The upper echelons of our command had been devastated by the plague. Ebrooks told me one day that Major Morson was now in charge, but didn’t know it, as he had sunk into his fever before death bestowed command on him. “But having an unconscious commander isn’t much different from what we’re accustomed to anyway,” he added with sour humor, and I was forced to agree.

I lost track of time, not just hours but days. The plague season ran together into a time of endless work for me. By the third day, I had become so accustomed to the stench of death and decay that I scarcely needed the vinegar and rag mask, not that it had worked very well in the first place. There came a day when we ran out of both ready graves and materials to make coffins. We did what was expedient, which was to put one body in each coffin and another on top of the coffin in each grave in the final row of waiting holes. I logged their names as best I could, and told the coffin makers to join me in digging a ditch for mass burial. I was surprised when they grudgingly complied. That night, before I closed my eyes for sleep, I took a small moment of pride in how they, as well as Ebrooks and Kesey, had accepted my leadership. I had no stripe on my sleeve and less seniority than any of them. I recalled with regret how I had angered Colonel Haren. Had he truly considered me for promotion? Well, I thought grimly, the plague was forcing a change in command; I’d have a second chance to impress my superiors when all this was over and I once more knew who they were.

Nights brought me no rest. The row of unburied dead outside my small cottage was not even contained in coffins anymore, but only in coarse white sacking. The scavengers of the forest ventured forth to feast. I did what I could. I set pitch torches in a protective ring around the bodies. That seemed to keep most of the larger predators away, but nothing seemed to discourage the rats. Often it was only when we went to move the bodies to their grave that the rodents would scamper away, bellies bulging with human flesh. I hated them and killed them when I could.

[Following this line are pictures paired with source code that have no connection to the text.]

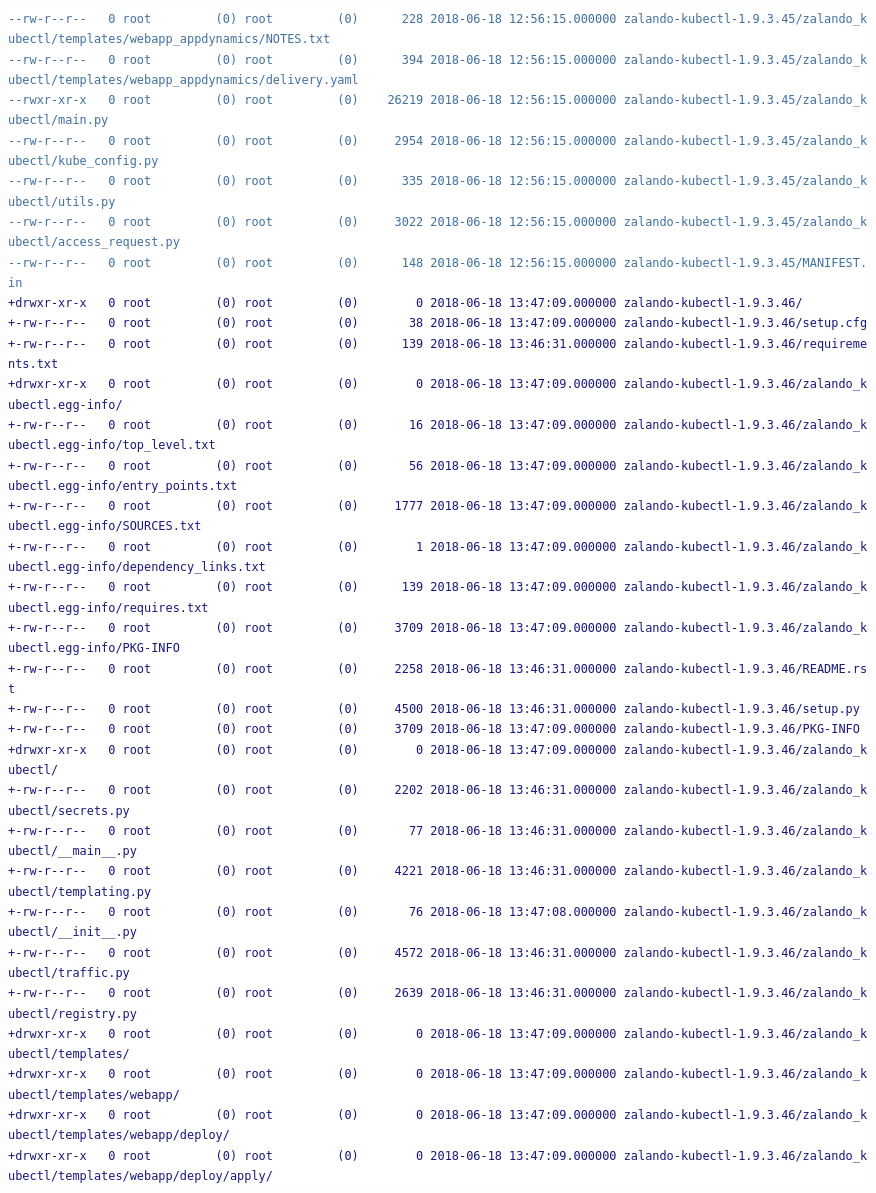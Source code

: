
 ```diff
--rw-r--r--   0 root         (0) root         (0)      228 2018-06-18 12:56:15.000000 zalando-kubectl-1.9.3.45/zalando_kubectl/templates/webapp_appdynamics/NOTES.txt
--rw-r--r--   0 root         (0) root         (0)      394 2018-06-18 12:56:15.000000 zalando-kubectl-1.9.3.45/zalando_kubectl/templates/webapp_appdynamics/delivery.yaml
--rwxr-xr-x   0 root         (0) root         (0)    26219 2018-06-18 12:56:15.000000 zalando-kubectl-1.9.3.45/zalando_kubectl/main.py
--rw-r--r--   0 root         (0) root         (0)     2954 2018-06-18 12:56:15.000000 zalando-kubectl-1.9.3.45/zalando_kubectl/kube_config.py
--rw-r--r--   0 root         (0) root         (0)      335 2018-06-18 12:56:15.000000 zalando-kubectl-1.9.3.45/zalando_kubectl/utils.py
--rw-r--r--   0 root         (0) root         (0)     3022 2018-06-18 12:56:15.000000 zalando-kubectl-1.9.3.45/zalando_kubectl/access_request.py
--rw-r--r--   0 root         (0) root         (0)      148 2018-06-18 12:56:15.000000 zalando-kubectl-1.9.3.45/MANIFEST.in
+drwxr-xr-x   0 root         (0) root         (0)        0 2018-06-18 13:47:09.000000 zalando-kubectl-1.9.3.46/
+-rw-r--r--   0 root         (0) root         (0)       38 2018-06-18 13:47:09.000000 zalando-kubectl-1.9.3.46/setup.cfg
+-rw-r--r--   0 root         (0) root         (0)      139 2018-06-18 13:46:31.000000 zalando-kubectl-1.9.3.46/requirements.txt
+drwxr-xr-x   0 root         (0) root         (0)        0 2018-06-18 13:47:09.000000 zalando-kubectl-1.9.3.46/zalando_kubectl.egg-info/
+-rw-r--r--   0 root         (0) root         (0)       16 2018-06-18 13:47:09.000000 zalando-kubectl-1.9.3.46/zalando_kubectl.egg-info/top_level.txt
+-rw-r--r--   0 root         (0) root         (0)       56 2018-06-18 13:47:09.000000 zalando-kubectl-1.9.3.46/zalando_kubectl.egg-info/entry_points.txt
+-rw-r--r--   0 root         (0) root         (0)     1777 2018-06-18 13:47:09.000000 zalando-kubectl-1.9.3.46/zalando_kubectl.egg-info/SOURCES.txt
+-rw-r--r--   0 root         (0) root         (0)        1 2018-06-18 13:47:09.000000 zalando-kubectl-1.9.3.46/zalando_kubectl.egg-info/dependency_links.txt
+-rw-r--r--   0 root         (0) root         (0)      139 2018-06-18 13:47:09.000000 zalando-kubectl-1.9.3.46/zalando_kubectl.egg-info/requires.txt
+-rw-r--r--   0 root         (0) root         (0)     3709 2018-06-18 13:47:09.000000 zalando-kubectl-1.9.3.46/zalando_kubectl.egg-info/PKG-INFO
+-rw-r--r--   0 root         (0) root         (0)     2258 2018-06-18 13:46:31.000000 zalando-kubectl-1.9.3.46/README.rst
+-rw-r--r--   0 root         (0) root         (0)     4500 2018-06-18 13:46:31.000000 zalando-kubectl-1.9.3.46/setup.py
+-rw-r--r--   0 root         (0) root         (0)     3709 2018-06-18 13:47:09.000000 zalando-kubectl-1.9.3.46/PKG-INFO
+drwxr-xr-x   0 root         (0) root         (0)        0 2018-06-18 13:47:09.000000 zalando-kubectl-1.9.3.46/zalando_kubectl/
+-rw-r--r--   0 root         (0) root         (0)     2202 2018-06-18 13:46:31.000000 zalando-kubectl-1.9.3.46/zalando_kubectl/secrets.py
+-rw-r--r--   0 root         (0) root         (0)       77 2018-06-18 13:46:31.000000 zalando-kubectl-1.9.3.46/zalando_kubectl/__main__.py
+-rw-r--r--   0 root         (0) root         (0)     4221 2018-06-18 13:46:31.000000 zalando-kubectl-1.9.3.46/zalando_kubectl/templating.py
+-rw-r--r--   0 root         (0) root         (0)       76 2018-06-18 13:47:08.000000 zalando-kubectl-1.9.3.46/zalando_kubectl/__init__.py
+-rw-r--r--   0 root         (0) root         (0)     4572 2018-06-18 13:46:31.000000 zalando-kubectl-1.9.3.46/zalando_kubectl/traffic.py
+-rw-r--r--   0 root         (0) root         (0)     2639 2018-06-18 13:46:31.000000 zalando-kubectl-1.9.3.46/zalando_kubectl/registry.py
+drwxr-xr-x   0 root         (0) root         (0)        0 2018-06-18 13:47:09.000000 zalando-kubectl-1.9.3.46/zalando_kubectl/templates/
+drwxr-xr-x   0 root         (0) root         (0)        0 2018-06-18 13:47:09.000000 zalando-kubectl-1.9.3.46/zalando_kubectl/templates/webapp/
+drwxr-xr-x   0 root         (0) root         (0)        0 2018-06-18 13:47:09.000000 zalando-kubectl-1.9.3.46/zalando_kubectl/templates/webapp/deploy/
+drwxr-xr-x   0 root         (0) root         (0)        0 2018-06-18 13:47:09.000000 zalando-kubectl-1.9.3.46/zalando_kubectl/templates/webapp/deploy/apply/
```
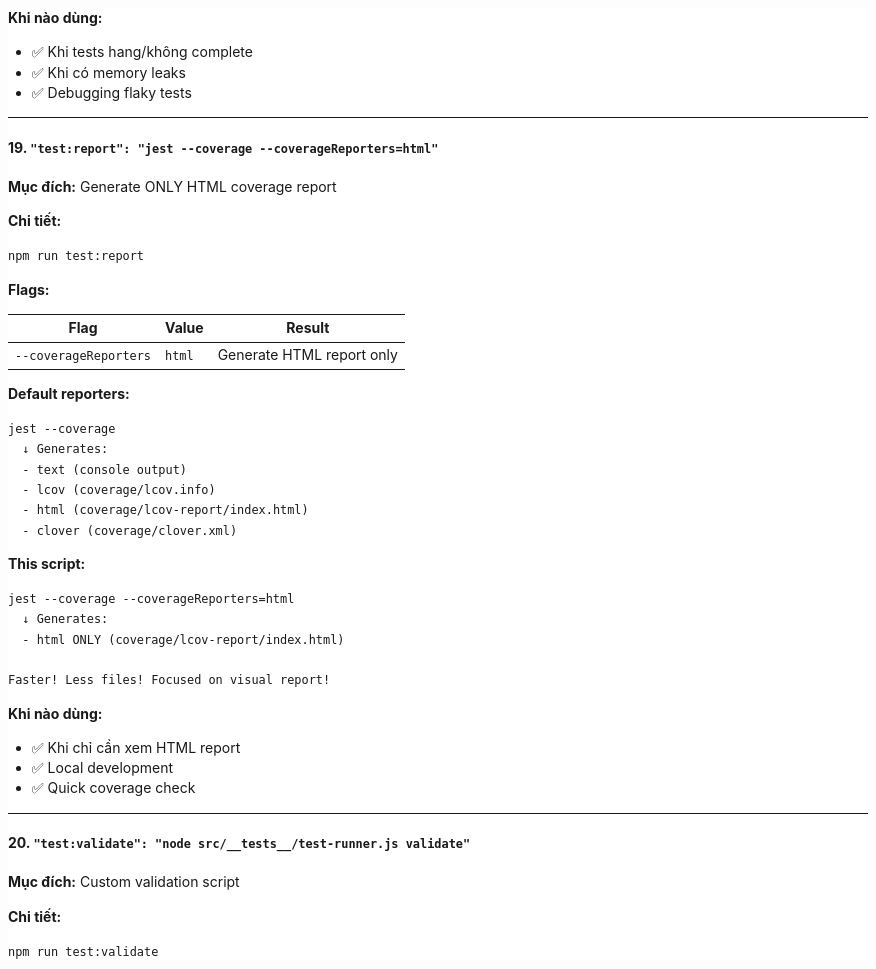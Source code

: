 **Khi nào dùng:**
- ✅ Khi tests hang/không complete
- ✅ Khi có memory leaks
- ✅ Debugging flaky tests

---

#### **19. `"test:report": "jest --coverage --coverageReporters=html"`**

**Mục đích:** Generate ONLY HTML coverage report

**Chi tiết:**
```bash
npm run test:report
```

**Flags:**

| Flag | Value | Result |
|------|-------|--------|
| `--coverageReporters` | `html` | Generate HTML report only |

**Default reporters:**
```
jest --coverage
  ↓ Generates:
  - text (console output)
  - lcov (coverage/lcov.info)
  - html (coverage/lcov-report/index.html)
  - clover (coverage/clover.xml)
```

**This script:**
```
jest --coverage --coverageReporters=html
  ↓ Generates:
  - html ONLY (coverage/lcov-report/index.html)
  
Faster! Less files! Focused on visual report!
```

**Khi nào dùng:**
- ✅ Khi chỉ cần xem HTML report
- ✅ Local development
- ✅ Quick coverage check

---

#### **20. `"test:validate": "node src/__tests__/test-runner.js validate"`**

**Mục đích:** Custom validation script

**Chi tiết:**
```bash
npm run test:validate
```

The carrion birds had become a constant. Red-wattled croaker birds skirmished with crows over the open-pit graves. They followed the corpse carts and gathered in the trees, watching while we placed the bodies in the pit graves and covered them with a thin layer of quicklime and earth. As soon as we stepped away, the croakers would descend. Kesey brought out a shotgun and killed a dozen of them one day. He tied the bodies to tall stakes and set them around the pit grave. The bird bodies served as a deterrent to the rest of the flock, but they quickly rotted and stank in the hot sun, attracting both buzzing flies and wasps. Worse, they reminded me of the horrible little bird carousel at Rosse’s wedding. The croaker birds seemed especially incensed by Kesey’s murder of their fellows. They recognized him and would dive on him when he was driving the corpse cart, stabbing at his hat and croaking loudly. Every evening, other creatures ventured out of the forest to dig in the newly covered graves. Not even the quicklime we used in the pit graves deterred them completely. Every morning, I made a brief tour of our most recent graves to fill in little tunnels and holes dug during the night. I felt as if I were under siege. My growing hedge, lovely as it was, would never keep out such creatures, and I reluctantly concluded that Colonel Haren had been right; a stone wall was needed.